[Description of the task]: Except for the pictures, reproduce the records word for word.

[Exercise data]:
* * * *

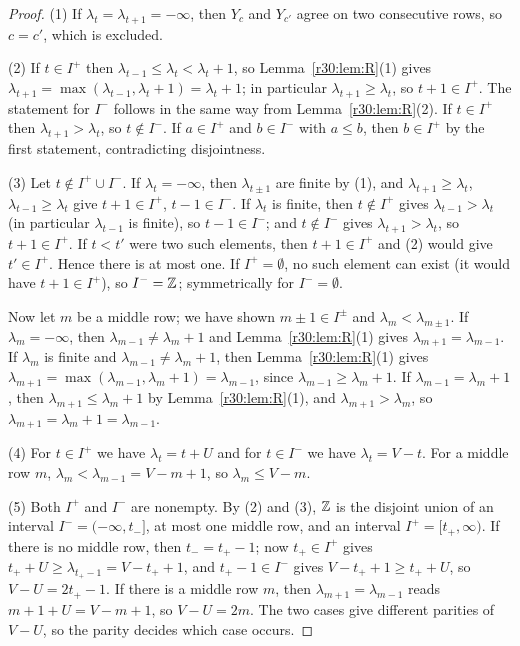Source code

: \begin{proof}
(1) If $\lambda_t=\lambda_{t+1}=-\infty$, then $Y_c$ and $Y_{c'}$ agree on two consecutive rows, so $c=c'$, which is excluded.

(2) If $t\in I^+$ then $\lambda_{t-1}\le\lambda_t<\lambda_t+1$, so Lemma~\ref{r30:lem:R}(1) gives $\lambda_{t+1}=\max(\lambda_{t-1},\lambda_t+1)=\lambda_t+1$; in particular $\lambda_{t+1}\ge\lambda_t$, so $t+1\in I^+$. The statement for $I^-$ follows in the same way from Lemma~\ref{r30:lem:R}(2). If $t\in I^+$ then $\lambda_{t+1}>\lambda_t$, so $t\notin I^-$. If $a\in I^+$ and $b\in I^-$ with $a\le b$, then $b\in I^+$ by the first statement, contradicting disjointness.

(3) Let $t\notin I^+\cup I^-$. If $\lambda_t=-\infty$, then $\lambda_{t\pm1}$ are finite by (1), and $\lambda_{t+1}\ge\lambda_t$, $\lambda_{t-1}\ge\lambda_t$ give $t+1\in I^+$, $t-1\in I^-$. If $\lambda_t$ is finite, then $t\notin I^+$ gives $\lambda_{t-1}>\lambda_t$ (in particular $\lambda_{t-1}$ is finite), so $t-1\in I^-$; and $t\notin I^-$ gives $\lambda_{t+1}>\lambda_t$, so $t+1\in I^+$. If $t<t'$ were two such elements, then $t+1\in I^+$ and (2) would give $t'\in I^+$. Hence there is at most one. If $I^+=\emptyset$, no such element can exist (it would have $t+1\in I^+$), so $I^-=\Z$; symmetrically for $I^-=\emptyset$.

Now let $m$ be a middle row; we have shown $m\pm1\in I^\pm$ and $\lambda_m<\lambda_{m\pm1}$. If $\lambda_m=-\infty$, then $\lambda_{m-1}\ne\lambda_m+1$ and Lemma~\ref{r30:lem:R}(1) gives $\lambda_{m+1}=\lambda_{m-1}$. If $\lambda_m$ is finite and $\lambda_{m-1}\ne\lambda_m+1$, then Lemma~\ref{r30:lem:R}(1) gives $\lambda_{m+1}=\max(\lambda_{m-1},\lambda_m+1)=\lambda_{m-1}$, since $\lambda_{m-1}\ge\lambda_m+1$. If $\lambda_{m-1}=\lambda_m+1$, then $\lambda_{m+1}\le\lambda_m+1$ by Lemma~\ref{r30:lem:R}(1), and $\lambda_{m+1}>\lambda_m$, so $\lambda_{m+1}=\lambda_m+1=\lambda_{m-1}$.

(4) For $t\in I^+$ we have $\lambda_t=t+U$ and for $t\in I^-$ we have $\lambda_t=V-t$. For a middle row $m$, $\lambda_m<\lambda_{m-1}=V-m+1$, so $\lambda_m\le V-m$.

(5) Both $I^+$ and $I^-$ are nonempty. By (2) and (3), $\Z$ is the disjoint union of an interval $I^-=(-\infty,t_-]$, at most one middle row, and an interval $I^+=[t_+,\infty)$. If there is no middle row, then $t_-=t_+-1$; now $t_+\in I^+$ gives $t_++U\ge\lambda_{t_+-1}=V-t_++1$, and $t_+-1\in I^-$ gives $V-t_++1\ge t_++U$, so $V-U=2t_+-1$. If there is a middle row $m$, then $\lambda_{m+1}=\lambda_{m-1}$ reads $m+1+U=V-m+1$, so $V-U=2m$. The two cases give different parities of $V-U$, so the parity decides which case occurs.


\end{proof}
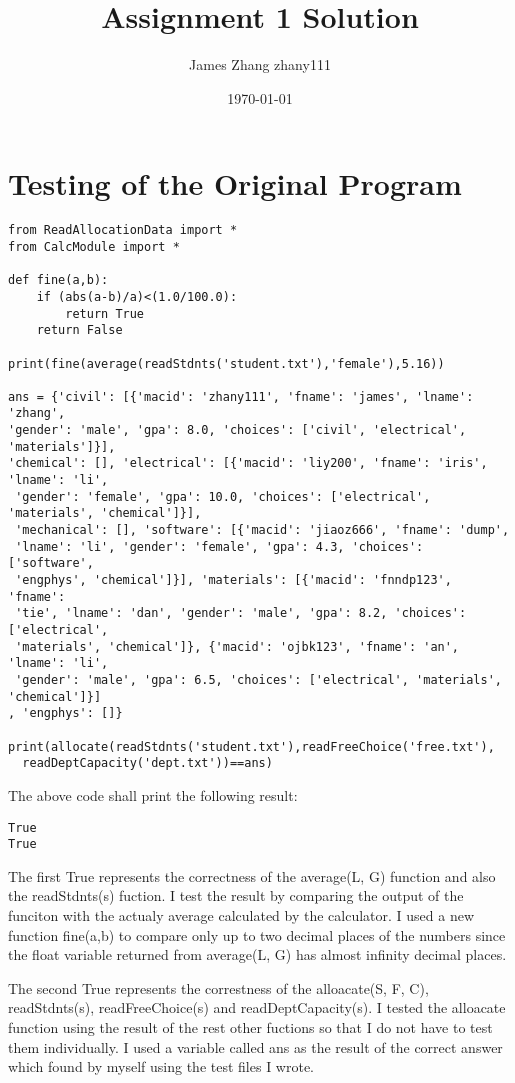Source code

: \documentclass[12pt]{article}
\title{Assignment 1 Solution}
\author{James Zhang  zhany111}
\date{\today}
\begin{document}
\maketitle


\section{Testing of the Original Program}

\begin{lstlisting}
from ReadAllocationData import *
from CalcModule import *

def fine(a,b):
    if (abs(a-b)/a)<(1.0/100.0):
        return True
    return False

print(fine(average(readStdnts('student.txt'),'female'),5.16))

ans = {'civil': [{'macid': 'zhany111', 'fname': 'james', 'lname': 'zhang', 
'gender': 'male', 'gpa': 8.0, 'choices': ['civil', 'electrical', 'materials']}], 
'chemical': [], 'electrical': [{'macid': 'liy200', 'fname': 'iris', 'lname': 'li',
 'gender': 'female', 'gpa': 10.0, 'choices': ['electrical', 'materials', 'chemical']}],
 'mechanical': [], 'software': [{'macid': 'jiaoz666', 'fname': 'dump',
 'lname': 'li', 'gender': 'female', 'gpa': 4.3, 'choices': ['software',
 'engphys', 'chemical']}], 'materials': [{'macid': 'fnndp123', 'fname':
 'tie', 'lname': 'dan', 'gender': 'male', 'gpa': 8.2, 'choices': ['electrical',
 'materials', 'chemical']}, {'macid': 'ojbk123', 'fname': 'an', 'lname': 'li',
 'gender': 'male', 'gpa': 6.5, 'choices': ['electrical', 'materials', 'chemical']}]
, 'engphys': []}

print(allocate(readStdnts('student.txt'),readFreeChoice('free.txt'),
  readDeptCapacity('dept.txt'))==ans)
\end{lstlisting}

The above code shall print the following result:
\begin{lstlisting}
True
True

\end{lstlisting}

The first True represents the correctness of the average(L,  G) function and also the readStdnts(s) fuction. I test the result by comparing the output of the funciton with the 
actualy average calculated by the calculator. I used a new function fine(a,b) to compare only up to two decimal places of the numbers since the float variable returned from
average(L, G) has almost infinity decimal places. 

The second True represents the correstness of the alloacate(S, F, C), readStdnts(s), readFreeChoice(s) and readDeptCapacity(s). I tested the alloacate function using the result of the 
rest other fuctions so that I do not have to test them individually. I used a variable called ans as the result of the correct answer which found by myself using the test files I wrote.
\end{document}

* * * *

[Result]:
Source code

: \begin{proof}
(1) If $\lambda_t=\lambda_{t+1}=-\infty$, then $Y_c$ and $Y_{c'}$ agree on two consecutive rows, so $c=c'$, which is excluded.

(2) If $t\in I^+$ then $\lambda_{t-1}\le\lambda_t<\lambda_t+1$, so Lemma~\ref{r30:lem:R}(1) gives $\lambda_{t+1}=\max(\lambda_{t-1},\lambda_t+1)=\lambda_t+1$; in particular $\lambda_{t+1}\ge\lambda_t$, so $t+1\in I^+$. The statement for $I^-$ follows in the same way from Lemma~\ref{r30:lem:R}(2). If $t\in I^+$ then $\lambda_{t+1}>\lambda_t$, so $t\notin I^-$. If $a\in I^+$ and $b\in I^-$ with $a\le b$, then $b\in I^+$ by the first statement, contradicting disjointness.

(3) Let $t\notin I^+\cup I^-$. If $\lambda_t=-\infty$, then $\lambda_{t\pm1}$ are finite by (1), and $\lambda_{t+1}\ge\lambda_t$, $\lambda_{t-1}\ge\lambda_t$ give $t+1\in I^+$, $t-1\in I^-$. If $\lambda_t$ is finite, then $t\notin I^+$ gives $\lambda_{t-1}>\lambda_t$ (in particular $\lambda_{t-1}$ is finite), so $t-1\in I^-$; and $t\notin I^-$ gives $\lambda_{t+1}>\lambda_t$, so $t+1\in I^+$. If $t<t'$ were two such elements, then $t+1\in I^+$ and (2) would give $t'\in I^+$. Hence there is at most one. If $I^+=\emptyset$, no such element can exist (it would have $t+1\in I^+$), so $I^-=\Z$; symmetrically for $I^-=\emptyset$.

Now let $m$ be a middle row; we have shown $m\pm1\in I^\pm$ and $\lambda_m<\lambda_{m\pm1}$. If $\lambda_m=-\infty$, then $\lambda_{m-1}\ne\lambda_m+1$ and Lemma~\ref{r30:lem:R}(1) gives $\lambda_{m+1}=\lambda_{m-1}$. If $\lambda_m$ is finite and $\lambda_{m-1}\ne\lambda_m+1$, then Lemma~\ref{r30:lem:R}(1) gives $\lambda_{m+1}=\max(\lambda_{m-1},\lambda_m+1)=\lambda_{m-1}$, since $\lambda_{m-1}\ge\lambda_m+1$. If $\lambda_{m-1}=\lambda_m+1$, then $\lambda_{m+1}\le\lambda_m+1$ by Lemma~\ref{r30:lem:R}(1), and $\lambda_{m+1}>\lambda_m$, so $\lambda_{m+1}=\lambda_m+1=\lambda_{m-1}$.

(4) For $t\in I^+$ we have $\lambda_t=t+U$ and for $t\in I^-$ we have $\lambda_t=V-t$. For a middle row $m$, $\lambda_m<\lambda_{m-1}=V-m+1$, so $\lambda_m\le V-m$.

(5) Both $I^+$ and $I^-$ are nonempty. By (2) and (3), $\Z$ is the disjoint union of an interval $I^-=(-\infty,t_-]$, at most one middle row, and an interval $I^+=[t_+,\infty)$. If there is no middle row, then $t_-=t_+-1$; now $t_+\in I^+$ gives $t_++U\ge\lambda_{t_+-1}=V-t_++1$, and $t_+-1\in I^-$ gives $V-t_++1\ge t_++U$, so $V-U=2t_+-1$. If there is a middle row $m$, then $\lambda_{m+1}=\lambda_{m-1}$ reads $m+1+U=V-m+1$, so $V-U=2m$. The two cases give different parities of $V-U$, so the parity decides which case occurs.


\end{proof}
Source code

: \documentclass[12pt]{article}
\title{Assignment 1 Solution}
\author{James Zhang  zhany111}
\date{\today}
\begin{document}
\maketitle


\section{Testing of the Original Program}

\begin{lstlisting}
from ReadAllocationData import *
from CalcModule import *

def fine(a,b):
    if (abs(a-b)/a)<(1.0/100.0):
        return True
    return False

print(fine(average(readStdnts('student.txt'),'female'),5.16))

ans = {'civil': [{'macid': 'zhany111', 'fname': 'james', 'lname': 'zhang', 
'gender': 'male', 'gpa': 8.0, 'choices': ['civil', 'electrical', 'materials']}], 
'chemical': [], 'electrical': [{'macid': 'liy200', 'fname': 'iris', 'lname': 'li',
 'gender': 'female', 'gpa': 10.0, 'choices': ['electrical', 'materials', 'chemical']}],
 'mechanical': [], 'software': [{'macid': 'jiaoz666', 'fname': 'dump',
 'lname': 'li', 'gender': 'female', 'gpa': 4.3, 'choices': ['software',
 'engphys', 'chemical']}], 'materials': [{'macid': 'fnndp123', 'fname':
 'tie', 'lname': 'dan', 'gender': 'male', 'gpa': 8.2, 'choices': ['electrical',
 'materials', 'chemical']}, {'macid': 'ojbk123', 'fname': 'an', 'lname': 'li',
 'gender': 'male', 'gpa': 6.5, 'choices': ['electrical', 'materials', 'chemical']}]
, 'engphys': []}

print(allocate(readStdnts('student.txt'),readFreeChoice('free.txt'),
  readDeptCapacity('dept.txt'))==ans)
\end{lstlisting}

The above code shall print the following result:
\begin{lstlisting}
True
True

\end{lstlisting}

The first True represents the correctness of the average(L,  G) function and also the readStdnts(s) fuction. I test the result by comparing the output of the funciton with the 
actualy average calculated by the calculator. I used a new function fine(a,b) to compare only up to two decimal places of the numbers since the float variable returned from
average(L, G) has almost infinity decimal places. 

The second True represents the correstness of the alloacate(S, F, C), readStdnts(s), readFreeChoice(s) and readDeptCapacity(s). I tested the alloacate function using the result of the 
rest other fuctions so that I do not have to test them individually. I used a variable called ans as the result of the correct answer which found by myself using the test files I wrote.
\end{document}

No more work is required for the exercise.